A adoração de Diana espalhou-se provavelmente pela cidade de Roma, começando por volta de 550 a.C., durante a sua helenização e combinação com a deusa grega Artemis. Diana foi primeiro venerada juntamente com o seu irmão e mãe, Apolo e Latona, no seu templo no Campus Martius, e mais tarde no Templo de Apolo Palatinus.
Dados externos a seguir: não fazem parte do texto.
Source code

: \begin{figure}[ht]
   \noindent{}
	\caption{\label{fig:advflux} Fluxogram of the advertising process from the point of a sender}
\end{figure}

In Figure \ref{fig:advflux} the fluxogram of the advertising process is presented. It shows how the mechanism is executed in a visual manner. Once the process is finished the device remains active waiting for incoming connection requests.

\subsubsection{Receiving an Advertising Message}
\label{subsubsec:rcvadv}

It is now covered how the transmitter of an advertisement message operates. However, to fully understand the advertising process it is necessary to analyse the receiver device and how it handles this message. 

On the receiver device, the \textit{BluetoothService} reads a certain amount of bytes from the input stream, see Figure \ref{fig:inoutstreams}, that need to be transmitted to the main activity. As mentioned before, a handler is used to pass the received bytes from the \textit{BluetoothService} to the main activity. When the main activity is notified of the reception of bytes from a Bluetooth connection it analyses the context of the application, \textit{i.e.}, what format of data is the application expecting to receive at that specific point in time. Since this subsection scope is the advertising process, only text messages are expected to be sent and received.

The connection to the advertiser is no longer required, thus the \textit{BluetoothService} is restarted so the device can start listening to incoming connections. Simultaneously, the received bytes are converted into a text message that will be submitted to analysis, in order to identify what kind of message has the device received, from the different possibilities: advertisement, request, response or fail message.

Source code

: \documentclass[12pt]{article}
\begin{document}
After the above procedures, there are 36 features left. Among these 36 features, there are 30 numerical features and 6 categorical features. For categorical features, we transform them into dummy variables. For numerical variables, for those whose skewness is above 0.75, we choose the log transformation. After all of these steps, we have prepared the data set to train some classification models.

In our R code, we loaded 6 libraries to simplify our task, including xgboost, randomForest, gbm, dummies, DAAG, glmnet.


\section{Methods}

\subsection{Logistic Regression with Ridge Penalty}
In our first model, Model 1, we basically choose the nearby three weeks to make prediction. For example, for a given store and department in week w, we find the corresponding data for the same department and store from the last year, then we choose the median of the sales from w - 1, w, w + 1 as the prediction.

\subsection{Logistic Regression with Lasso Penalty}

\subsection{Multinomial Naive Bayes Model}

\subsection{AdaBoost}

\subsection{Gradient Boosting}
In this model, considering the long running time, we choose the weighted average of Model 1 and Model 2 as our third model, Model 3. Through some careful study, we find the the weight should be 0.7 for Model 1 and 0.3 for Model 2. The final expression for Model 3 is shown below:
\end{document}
O primeiro grande templo dedicado principalmente a Diana nas proximidades de Roma foi o Templo de Diana Aventina (Diana do Monte Aventino). Segundo o historiador romano Livy, a construção deste templo começou no século VI a.C. e foi inspirada pelas histórias do enorme Templo de Ártemis em Éfeso, que se dizia ter sido construído através dos esforços combinados de todas as cidades da Ásia Menor. Conta a lenda que Servius Tullius ficou impressionado com este acto de cooperação política e económica maciça, e convenceu as cidades da Liga Latina a trabalharem com os romanos na construção do seu próprio templo para a deusa. Contudo, não há provas convincentes de uma construção tão precoce do templo, e é mais provável que tenha sido construído no século III a.C., seguindo a influência do templo de Nemi, e provavelmente na mesma altura em que os primeiros templos de Vertumnus (que foi associado a Diana) foram construídos em Roma (264 a.C.). A ideia errada de que o Templo de Aventine foi inspirado pelo Templo de Éfeso pode ter origem no facto de as imagens de culto e estátuas utilizadas no primeiro se basearem fortemente naquelas encontradas no segundo. Qualquer que seja a data inicial da sua construção, os registos mostram que o Templo Aventino foi reconstruído por Lucius Cornificius em 32 a.C. Se ainda estivesse em uso no século IV a.C., o templo de Aventine teria sido permanentemente fechado durante a perseguição dos pagãos no falecido Império Romano. Hoje, uma pequena rua chamada Via del Tempio di Diana e uma praça associada, Piazza del Tempio di Diana, comemoram o local do templo. Parte da sua muralha encontra-se dentro de um dos salões do restaurante Apuleius.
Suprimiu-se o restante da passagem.